Sampling: We draw 2,000 posterior samples after 1,000 tuning steps, with target_accept=0.9 to ensure robust convergence.
import pymc3 as pm
with pm.Model() as model:
# Priors
α = pm.Normal("α", mu=y_train.mean(), sigma=y_train.std()*2)
β = pm.Normal("β", mu=0, sigma=1, shape=X_train_s.shape[1])
σ = pm.HalfNormal("σ", sigma=y_train.std())
# Linear predictor
μ = α + pm.math.dot(X_train_s, β)
# Likelihood
Y_obs = pm.Normal("Y_obs", mu=μ, sigma=σ, observed=y_train)
# Sample posterior
trace = pm.sample(
draws=2000, tune=1000,
target_accept=0.9,
return_inferencedata=True
)
Posterior Analysis & Point Predictions
- Posterior Predictive: Sampling Y_obs yields full predictive distributions; we extract point forecasts (posterior mean) and 94% Highest Posterior Density intervals.
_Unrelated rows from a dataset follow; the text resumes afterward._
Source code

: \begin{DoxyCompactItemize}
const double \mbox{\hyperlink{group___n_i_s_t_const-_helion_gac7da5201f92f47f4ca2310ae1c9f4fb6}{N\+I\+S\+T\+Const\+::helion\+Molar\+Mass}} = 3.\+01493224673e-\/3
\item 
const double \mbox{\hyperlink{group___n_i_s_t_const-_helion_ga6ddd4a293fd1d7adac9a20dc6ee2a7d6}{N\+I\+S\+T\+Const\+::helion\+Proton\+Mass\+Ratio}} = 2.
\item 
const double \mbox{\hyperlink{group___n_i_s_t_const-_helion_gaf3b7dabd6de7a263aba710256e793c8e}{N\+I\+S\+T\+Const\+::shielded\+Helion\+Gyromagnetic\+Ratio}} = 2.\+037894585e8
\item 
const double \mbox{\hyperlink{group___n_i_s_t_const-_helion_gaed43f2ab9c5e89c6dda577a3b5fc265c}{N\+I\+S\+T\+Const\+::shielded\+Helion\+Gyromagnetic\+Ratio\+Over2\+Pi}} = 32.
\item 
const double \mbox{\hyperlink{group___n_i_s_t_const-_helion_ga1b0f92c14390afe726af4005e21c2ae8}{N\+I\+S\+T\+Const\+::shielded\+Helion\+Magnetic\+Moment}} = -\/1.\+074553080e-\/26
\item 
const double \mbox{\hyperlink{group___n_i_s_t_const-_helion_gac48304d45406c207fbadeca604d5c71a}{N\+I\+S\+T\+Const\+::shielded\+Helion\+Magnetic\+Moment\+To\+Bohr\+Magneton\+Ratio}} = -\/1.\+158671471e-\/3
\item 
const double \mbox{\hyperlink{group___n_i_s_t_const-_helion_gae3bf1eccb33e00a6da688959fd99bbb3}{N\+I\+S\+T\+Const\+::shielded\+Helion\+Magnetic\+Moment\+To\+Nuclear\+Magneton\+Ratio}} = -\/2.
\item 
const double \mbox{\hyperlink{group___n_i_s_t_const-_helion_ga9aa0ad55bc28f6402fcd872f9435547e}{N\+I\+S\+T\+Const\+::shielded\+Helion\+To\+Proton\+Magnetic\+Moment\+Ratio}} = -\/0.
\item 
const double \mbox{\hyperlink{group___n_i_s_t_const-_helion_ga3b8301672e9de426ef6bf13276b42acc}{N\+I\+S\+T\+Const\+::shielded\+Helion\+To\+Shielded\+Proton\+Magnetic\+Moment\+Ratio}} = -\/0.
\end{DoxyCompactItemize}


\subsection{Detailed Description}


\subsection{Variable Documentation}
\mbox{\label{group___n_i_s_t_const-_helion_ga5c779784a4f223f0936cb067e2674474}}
- Evaluation: Mean Absolute Error on held‑out data quantifies the average prediction error in USD/day.
import arviz as az
from sklearn.metrics import mean_absolute_error
# Summarize parameter posteriors
az.summary(trace, round_to=2)
# Posterior predictive sampling
with model:
ppc = pm.sample_posterior_predictive(trace, var_names=["Y_obs"])
# Compute posterior means
α_post = trace.posterior["α"].mean().item()
β_post = trace.posterior["β"].mean(dim=["chain","draw"]).values
# Point predictions
y_pred = α_post + X_test_s.dot(β_post)
# Evaluate performance
mae = mean_absolute_error(y_test, y_pred)
print(f"Test MAE: ${mae:.2f} per day")
Visualise Predictions & Credible Intervals
Sweeping PM₂.₅ concentration and holding other pollutants constant, we plot both the expected cost curve and its credible band—revealing how control costs escalate with pollution and the associated uncertainty.
import numpy as np
import matplotlib.pyplot as plt
# Sweep PM2.5; hold other pollutants at median
grid = np.median(X_train_s, axis=0)[None,:].repeat(100, axis=0)
pm25_vals = np.linspace(X_train_s[:,0].min(), X_train_s[:,0].max(), 100)
grid[:,0] = pm25_vals
with model:
ppc_grid = pm.sample_posterior_predictive(trace, var_names=["Y_obs"], samples=1000)
preds = ppc_grid["Y_obs"]
mean_pred = preds.mean(axis=0)
hpd = az.hdi(preds, hdi_prob=0.94)
# Inverse‐transform PM2.5
pm25_orig = scaler.inverse_transform(grid)[:,0]
plt.figure(figsize=(8,5))
plt.plot(pm25_orig, mean_pred, label="Posterior mean")
plt.fill_between(pm25_orig, hpd[:,0], hpd[:,1], alpha=0.3,
label="94% credible interval")
plt.scatter(
scaler.inverse_transform(X_test_s)[:,0],
y_test, color="k", alpha=0.5, label="Test data"
)
plt.xlabel("PM₂.₅ Concentration (µg/m³)")
plt.ylabel("Daily Mitigation Cost (USD)")
plt.title("Bayesian Regression: Cost vs. PM₂.₅")
plt.legend()
plt.tight_layout()
plt.show()
Summary
This Bayesian Regression workflow for Pollution Control Cost Prediction delivers:
1. Accurate point estimates of daily mitigation expense from real‑time pollutant readings.
2. Credible intervals that quantify forecasting uncertainty—critical for budget risk management.
3. Actionable insights: environmental agencies can allocate resources and schedule interventions with explicit cost‑risk bounds—optimising both public‑health outcomes and financial resilience.